• EXERCISE BRIEF: Say how many lines in the records contain the string "definite". Nothing but the number should be given.

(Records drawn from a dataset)
_____

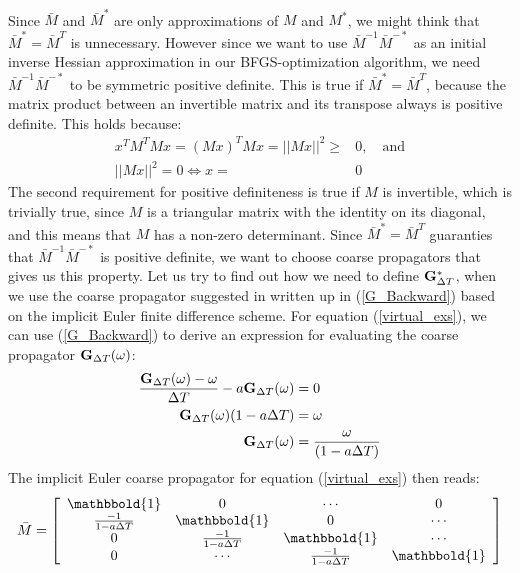 \\
Since $\bar{M}$ and $\bar{M}^{*}$ are only approximations of $M$ and $M^*$, we might think that $\bar{M}^*=\bar{M}^T$ is unnecessary. However since we want to use $\bar{M}^{-1}\bar{M}^{-*}$ as an initial inverse Hessian approximation in our BFGS-optimization algorithm, we need $\bar{M}^{-1}\bar{M}^{-*}$ to be symmetric positive definite. This is true if $\bar{M}^*=\bar{M}^T$, because the matrix product between an invertible matrix and its transpose always is positive definite. This holds because:
\begin{align*}
x^TM^TMx=(Mx)^TMx=||Mx||^2\geq &0, \quad \textrm{and} \\
||Mx||^2=0 \iff x=&0
\end{align*}
The second requirement for positive definiteness is true if $M$ is invertible, which is trivially true, since $M$ is a triangular matrix with the identity on its diagonal, and this means that $M$ has a non-zero determinant. Since $\bar{M}^*=\bar{M}^T$ guaranties that $\bar{M}^{-1}\bar{M}^{-*}$ is positive definite, we want to choose coarse propagators that gives us this property. Let us try to find out how we need to define $\bold G_{\Delta T}^*$, when we use the coarse propagator suggested in \cite{lions2001resolution} written up in (\ref{G_Backward}) based on the implicit Euler finite difference scheme. For equation (\ref{virtual_exs}), we can use (\ref{G_Backward}) to derive an expression for evaluating the coarse propagator $\bold G_{\Delta T}(\omega)$:
\begin{align}
\frac{\bold{G}_{\Delta T}(\omega) -\omega}{\Delta T } - a \bold{G}_{\Delta T}(\omega) &= 0 \\
\bold{G}_{\Delta T}(\omega)(1-a\Delta T)&= \omega \\
\bold{G}_{\Delta T}(\omega)&=\frac{\omega}{(1-a\Delta T)}
\end{align}
The implicit Euler coarse propagator for equation (\ref{virtual_exs}) then reads:
\begin{align*}
\bar M = \left[ \begin{array}{cccc}
   	\mathbbold{1} & 0 & \cdots & 0 \\  
   	\frac{-1}{1-a\Delta T} & \mathbbold{1} & 0 & \cdots \\ 
   	0 &\frac{-1}{1-a\Delta T} & \mathbbold{1}  & \cdots \\
   	0 &\cdots &\frac{-1}{1-a\Delta T} & \mathbbold{1}  \\
  	\end{array}  \right]
\end{align*}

_____

• RESULT BELOW: 2